By David Berry: The combat sports world is buzzing this week as the Floyd Mayweather (49-0, 26KO) and Conor McGregor (pro debut) press tour reaches its midpoint. After stops in Los Angeles and Toronto, the duo is making headlines for the same reasons the Kardashians do - they're outlandish, they're in-your-face, and they're must-see entertainment.
Entertainment is the key word there. Mayweather and McGregor make for fascinating showmen, and both are delivering an unending stream of "can you believe he said that?" quotes that the media and general public are eating up. But this is theater masquerading as a boxing match. Make no mistake, nobody - perhaps McGregor included - believes that McGregor will be competitive when the bell rings on August 26 at the T-Mobile Arena in Las Vegas.

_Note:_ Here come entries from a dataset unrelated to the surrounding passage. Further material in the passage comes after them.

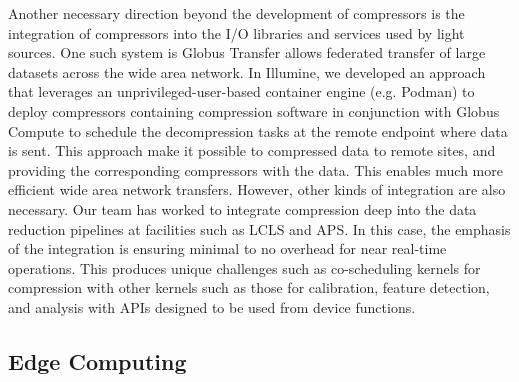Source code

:Another necessary direction beyond the development of compressors is the integration of compressors into the I/O libraries and services used by light sources.
One such system is Globus Transfer \cite{fosterGlobusMetacomputingInfrastructure1997} allows federated transfer of large datasets across the wide area network.
In Illumine, we developed an approach that leverages an unprivileged-user-based container engine (e.g. Podman)  to deploy compressors containing compression software in conjunction with Globus Compute to schedule the decompression tasks at the remote endpoint where data is sent.
This approach make it possible to compressed data to remote sites, and providing the corresponding compressors with the data.
This enables much more efficient wide area network transfers.
However, other kinds of integration are also necessary.
Our team has worked to integrate compression deep into the data reduction pipelines at facilities such as LCLS and APS.
In this case, the emphasis of the integration is ensuring minimal to no overhead for near real-time operations.
This produces unique challenges such as co-scheduling kernels for compression with other kernels such as those for calibration, feature detection, and analysis with APIs designed to be used from device functions.

\subsection{Edge Computing}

That's not a knock on McGregor. Any fighter making their pro debut in a boxing ring against arguably the greatest fighter of his generation would face the same doubts. And as such, anyone looking to plunk down $99.99 for the HD version of the pay-per-view and expecting a war or a competitive fight will be sorely disappointed.
If an evenly-matched, can't-miss fight is what you'd rather plunk down your hard-earned dollars on instead, save them for September 16, when Mexican megastar and Ring Magazine middleweight champion, Saul "Canelo" Alvarez (49-1-1, 34KO), takes on Gennady Golovkin (37-0, 33KO), holder of the WBC, WBA, IBF and IBO middleweight titles on HBO PPV. Plus, you'll save $30; the fight will be $69.99 for the HD version.
“This is going to be a very tough fight against Golovkin," said Canelo at the fight's Los Angeles press conference last month. "There are fights that are difficult, and this is one of them. I’m going to prepare like I always do at 100 percent."
Fans had reason to doubt this fight would take place at all. Concerns swirled around Canelo's interest in a fight with Golovkin as far back as November 2015, when Alvarez unseated Miguel Cotto as the lineal middleweight champion of the world via unanimous decision. Shortly after the fight, when negotiations with Golovkin, his then-mandatory challenger, hit a wall, Canelo relinquished his belts. To a blood-thirsty public, it screamed fear.
Canelo answered those critics head-on. “A lot of you said this fight would never be made," he said. "I’m happy we are giving the fans the fight they wanted and demanded on September 16 as that is a great motivation to me."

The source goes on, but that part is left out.